> _ABOUT THIS TASK_: Reproduce the opening lines of the records exactly, up to and including the line in which "Surprisingly, TCP has" occurs.

DATA FOR PROCESSING START

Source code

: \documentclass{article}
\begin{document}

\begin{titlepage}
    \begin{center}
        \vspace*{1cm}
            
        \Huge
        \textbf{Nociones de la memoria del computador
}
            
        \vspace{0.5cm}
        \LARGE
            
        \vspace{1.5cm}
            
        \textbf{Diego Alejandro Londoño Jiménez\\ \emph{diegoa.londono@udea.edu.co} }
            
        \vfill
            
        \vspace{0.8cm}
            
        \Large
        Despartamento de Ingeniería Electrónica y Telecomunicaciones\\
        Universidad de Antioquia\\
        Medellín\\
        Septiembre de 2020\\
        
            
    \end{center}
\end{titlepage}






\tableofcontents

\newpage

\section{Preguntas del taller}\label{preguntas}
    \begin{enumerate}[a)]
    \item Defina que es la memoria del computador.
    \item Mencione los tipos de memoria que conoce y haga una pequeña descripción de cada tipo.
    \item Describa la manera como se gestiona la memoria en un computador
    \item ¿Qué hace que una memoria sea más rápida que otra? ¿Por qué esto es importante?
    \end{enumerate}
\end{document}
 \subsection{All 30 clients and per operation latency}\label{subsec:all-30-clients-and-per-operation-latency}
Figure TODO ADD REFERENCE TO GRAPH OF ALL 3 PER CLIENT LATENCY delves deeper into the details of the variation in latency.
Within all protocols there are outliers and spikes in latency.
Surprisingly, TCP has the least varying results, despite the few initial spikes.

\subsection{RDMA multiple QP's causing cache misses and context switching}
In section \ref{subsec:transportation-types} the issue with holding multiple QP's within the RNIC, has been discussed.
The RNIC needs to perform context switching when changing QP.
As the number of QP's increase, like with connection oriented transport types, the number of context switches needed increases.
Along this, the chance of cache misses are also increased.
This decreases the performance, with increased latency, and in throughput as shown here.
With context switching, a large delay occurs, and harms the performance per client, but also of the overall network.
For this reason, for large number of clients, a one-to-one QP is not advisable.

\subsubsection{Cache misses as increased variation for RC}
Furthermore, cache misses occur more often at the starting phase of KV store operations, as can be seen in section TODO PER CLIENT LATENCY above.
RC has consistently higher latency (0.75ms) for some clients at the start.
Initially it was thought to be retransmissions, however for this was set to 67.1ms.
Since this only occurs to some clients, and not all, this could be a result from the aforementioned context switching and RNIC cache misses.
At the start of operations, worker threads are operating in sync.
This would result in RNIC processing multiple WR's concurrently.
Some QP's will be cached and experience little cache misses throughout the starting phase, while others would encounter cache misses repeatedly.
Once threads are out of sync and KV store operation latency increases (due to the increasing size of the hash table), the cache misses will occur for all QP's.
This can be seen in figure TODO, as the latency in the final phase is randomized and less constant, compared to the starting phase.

DATA FOR PROCESSING END

> _EXERCISE RESPONSE_:
Source code

: \documentclass{article}
\begin{document}

\begin{titlepage}
    \begin{center}
        \vspace*{1cm}
            
        \Huge
        \textbf{Nociones de la memoria del computador
}
            
        \vspace{0.5cm}
        \LARGE
            
        \vspace{1.5cm}
            
        \textbf{Diego Alejandro Londoño Jiménez\\ \emph{diegoa.londono@udea.edu.co} }
            
        \vfill
            
        \vspace{0.8cm}
            
        \Large
        Despartamento de Ingeniería Electrónica y Telecomunicaciones\\
        Universidad de Antioquia\\
        Medellín\\
        Septiembre de 2020\\
        
            
    \end{center}
\end{titlepage}






\tableofcontents

\newpage

\section{Preguntas del taller}\label{preguntas}
    \begin{enumerate}[a)]
    \item Defina que es la memoria del computador.
    \item Mencione los tipos de memoria que conoce y haga una pequeña descripción de cada tipo.
    \item Describa la manera como se gestiona la memoria en un computador
    \item ¿Qué hace que una memoria sea más rápida que otra? ¿Por qué esto es importante?
    \end{enumerate}
\end{document}
 \subsection{All 30 clients and per operation latency}\label{subsec:all-30-clients-and-per-operation-latency}
Figure TODO ADD REFERENCE TO GRAPH OF ALL 3 PER CLIENT LATENCY delves deeper into the details of the variation in latency.
Within all protocols there are outliers and spikes in latency.
Surprisingly, TCP has the least varying results, despite the few initial spikes.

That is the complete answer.